Introduction
In 2016, Google released the definitive book on Site Reliability Engineering (SRE) - a practice that had originated in the company to take care of a monumental problem - how to keep the Google services running with high reliability. Over the years, SRE has been widely adopted by dev teams across the globe and is a popular role at startups and enterprises alike.
Here is a look at how search for SRE has trended over the years.
But as with any new practice, we are still building an understanding about what SREs should actually do. What responsibilities are core to the role? And while we can read books and watch videos to understand it, it does not paint a clear picture of what is expected of SREs in a normal day or week.
So we decided to analyse job descriptions for SRE roles from major companies and compile the top responsibilities of the role. Here’s the result of analyzing 30 job postings for SRE from major companies like Google, Twitter, Slack and more.
Findings
Here are the key SRE responsibilities that we identified from the job descriptions.
- Deploy and maintain infrastructure (mentioned in 84% of job descriptions)
- Define and manage SLO, SLI and error budgets (34% of job descriptions)
- Setup monitoring and alerts (47% of job descriptions)

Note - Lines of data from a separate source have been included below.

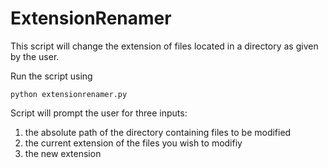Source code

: 
# ExtensionRenamer

This script will change the extension of files located in a directory as given by the user. 

Run the script using 


    python extensionrenamer.py


Script will prompt the user for three inputs:

  1) the absolute path of the directory containing files to be modified
  2) the current extension of the files you wish to modifiy
  3) the new extension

- Be on call, respond to incidents and conduct post-mortems (47% of job descriptions)
- Build tools and automations (56% of job descriptions)

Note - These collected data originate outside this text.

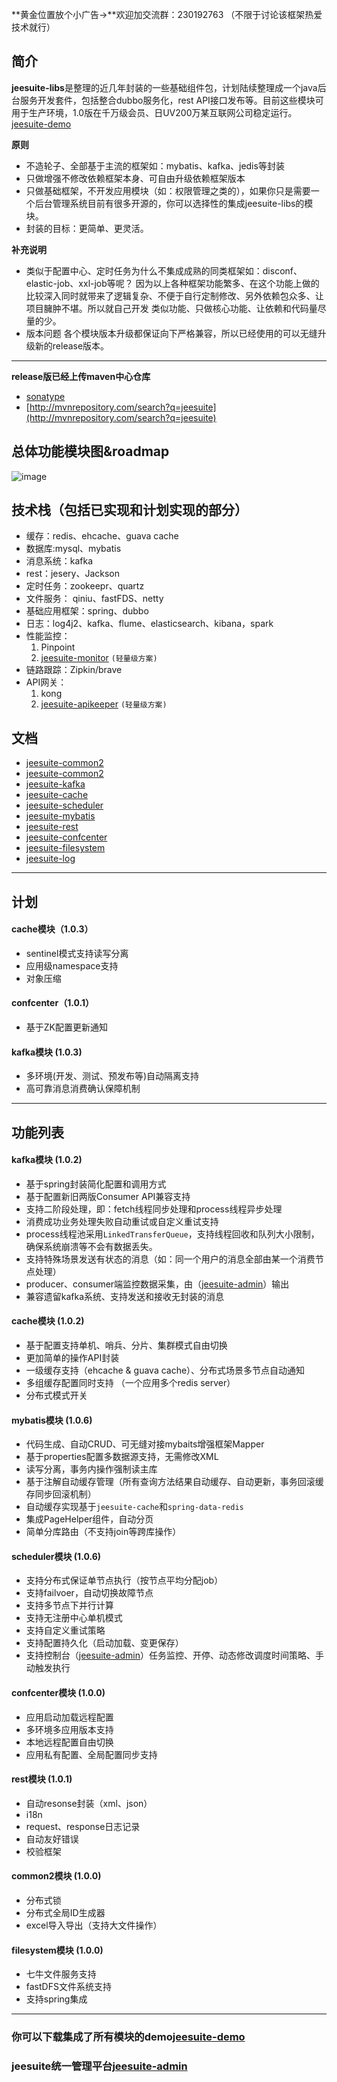 **黄金位置放个小广告→**欢迎加交流群：230192763 （不限于讨论该框架热爱技术就行）
## 简介
**jeesuite-libs**是整理的近几年封装的一些基础组件包，计划陆续整理成一个java后台服务开发套件，包括整合dubbo服务化，rest API接口发布等。目前这些模块可用于生产环境，1.0版在千万级会员、日UV200万某互联网公司稳定运行。[jeesuite-demo](http://git.oschina.net/vakinge/jeesuite-demo) 

**原则**
- 不造轮子、全部基于主流的框架如：mybatis、kafka、jedis等封装
- 只做增强不修改依赖框架本身、可自由升级依赖框架版本
- 只做基础框架，不开发应用模块（如：权限管理之类的），如果你只是需要一个后台管理系统目前有很多开源的，你可以选择性的集成jeesuite-libs的模块。
- 封装的目标：更简单、更灵活。

**补充说明**
- 类似于配置中心、定时任务为什么不集成成熟的同类框架如：disconf、elastic-job、xxl-job等呢？
因为以上各种框架功能繁多、在这个功能上做的比较深入同时就带来了逻辑复杂、不便于自行定制修改、另外依赖包众多、让项目臃肿不堪。所以就自己开发
类似功能、只做核心功能、让依赖和代码量尽量的少。
- 版本问题
各个模块版本升级都保证向下严格兼容，所以已经使用的可以无缝升级新的release版本。

---
**release版已经上传maven中心仓库**
* [sonatype](https://oss.sonatype.org/content/repositories/releases/com/jeesuite/) 
* [http://mvnrepository.com/search?q=jeesuite](http://mvnrepository.com/search?q=jeesuite)

## 总体功能模块图&roadmap
![image](http://7xq7jj.com1.z0.glb.clouddn.com/jeesuite.png?1)

## 技术栈（包括已实现和计划实现的部分）
- 缓存：redis、ehcache、guava cache
- 数据库:mysql、mybatis
- 消息系统：kafka
- rest：jesery、Jackson
- 定时任务：zookeepr、quartz
- 文件服务： qiniu、fastFDS、netty
- 基础应用框架：spring、dubbo
- 日志：log4j2、kafka、flume、elasticsearch、kibana，spark
- 性能监控：
  1. Pinpoint
  2. [jeesuite-monitor](http://git.oschina.net/vakinge/jeesuite-monitor) `(轻量级方案)`
- 链路跟踪：Zipkin/brave 
- API网关：
  1. kong
  2. [jeesuite-apikeeper](http://git.oschina.net/vakinge/jeesuite-apikeeper) `(轻量级方案)`

## 文档
* [jeesuite-common2](http://git.oschina.net/vakinge/jeesuite-libs/blob/master/docs/common.md)
* [jeesuite-common2](http://git.oschina.net/vakinge/jeesuite-libs/blob/master/docs/common2.md)
* [jeesuite-kafka](http://git.oschina.net/vakinge/jeesuite-libs/blob/master/docs/kafka.md) 
* [jeesuite-cache](http://git.oschina.net/vakinge/jeesuite-libs/blob/master/docs/cache.md) 
* [jeesuite-scheduler](http://git.oschina.net/vakinge/jeesuite-libs/blob/master/docs/scheduler.md)
* [jeesuite-mybatis](http://git.oschina.net/vakinge/jeesuite-libs/blob/master/docs/mybatis.md) 
* [jeesuite-rest](http://git.oschina.net/vakinge/jeesuite-libs/blob/master/docs/rest.md) 
* [jeesuite-confcenter](http://git.oschina.net/vakinge/jeesuite-libs/blob/master/docs/confcenter.md)
* [jeesuite-filesystem](http://git.oschina.net/vakinge/jeesuite-libs/blob/master/docs/filesystem.md)
* [jeesuite-log](http://git.oschina.net/vakinge/jeesuite-libs/blob/master/docs/log.md)

--- 
## 计划
#### cache模块（1.0.3） 
- sentinel模式支持读写分离
- 应用级namespace支持
- 对象压缩

#### confcenter（1.0.1） 
- 基于ZK配置更新通知

#### kafka模块  (1.0.3)
- 多环境(开发、测试、预发布等)自动隔离支持
- 高可靠消息消费确认保障机制


---

## 功能列表
#### kafka模块 (1.0.2)
- 基于spring封装简化配置和调用方式
- 基于配置新旧两版Consumer API兼容支持
- 支持二阶段处理，即：fetch线程同步处理和process线程异步处理
- 消费成功业务处理失败自动重试或自定义重试支持
- process线程池采用`LinkedTransferQueue`，支持线程回收和队列大小限制，确保系统崩溃等不会有数据丢失。
- 支持特殊场景发送有状态的消息（如：同一个用户的消息全部由某一个消费节点处理）
- producer、consumer端监控数据采集，由（[jeesuite-admin](http://git.oschina.net/vakinge/jeesuite-admin)）输出
- 兼容遗留kafka系统、支持发送和接收无封装的消息

#### cache模块 (1.0.2)
- 基于配置支持单机、哨兵、分片、集群模式自由切换
- 更加简单的操作API封装
- 一级缓存支持（ehcache & guava cache）、分布式场景多节点自动通知
- 多组缓存配置同时支持 （一个应用多个redis server）
- 分布式模式开关

#### mybatis模块 (1.0.6)
- 代码生成、自动CRUD、可无缝对接mybaits增强框架Mapper
- 基于properties配置多数据源支持，无需修改XML
- 读写分离，事务内操作强制读主库
- 基于注解自动缓存管理（所有查询方法结果自动缓存、自动更新，事务回滚缓存同步回滚机制）
- 自动缓存实现基于`jeesuite-cache`和`spring-data-redis`
- 集成PageHelper组件，自动分页
- 简单分库路由（不支持join等跨库操作）

#### scheduler模块 (1.0.6)
- 支持分布式保证单节点执行（按节点平均分配job）
- 支持failvoer，自动切换故障节点
- 支持多节点下并行计算
- 支持无注册中心单机模式
- 支持自定义重试策略
- 支持配置持久化（启动加载、变更保存）
- 支持控制台（[jeesuite-admin](http://git.oschina.net/vakinge/jeesuite-admin)）任务监控、开停、动态修改调度时间策略、手动触发执行

#### confcenter模块  (1.0.0)
- 应用启动加载远程配置
- 多环境多应用版本支持
- 本地远程配置自由切换
- 应用私有配置、全局配置同步支持

#### rest模块  (1.0.1)
- 自动resonse封装（xml、json）
- i18n
- request、response日志记录
- 自动友好错误
- 校验框架

#### common2模块  (1.0.0)
- 分布式锁
- 分布式全局ID生成器
- excel导入导出（支持大文件操作）

#### filesystem模块  (1.0.0)
- 七牛文件服务支持
- fastDFS文件系统支持
- 支持spring集成

---
### 你可以下载集成了所有模块的demo[jeesuite-demo](http://git.oschina.net/vakinge/jeesuite-demo) 
### jeesuite统一管理平台[jeesuite-admin](http://git.oschina.net/vakinge/jeesuite-admin)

Deploy and maintain infrastructure
One of the important responsibilities for SRE is to design, build and maintain the infrastructure on which the company runs its products and services. This can involve working with self hosted cloud, but obviously hosting with public clouds like AWS and Google Cloud is becoming more common. One popular way is writing infrastructure-as-code with YAML and HCL (for Hashicorp products like Terraform).
To help make the right decisions for infrastructure, SREs will be involved in capacity planning for new and existing products - this involves discussions with the product and engineering teams to estimate the load and understand the thresholds for latency etc.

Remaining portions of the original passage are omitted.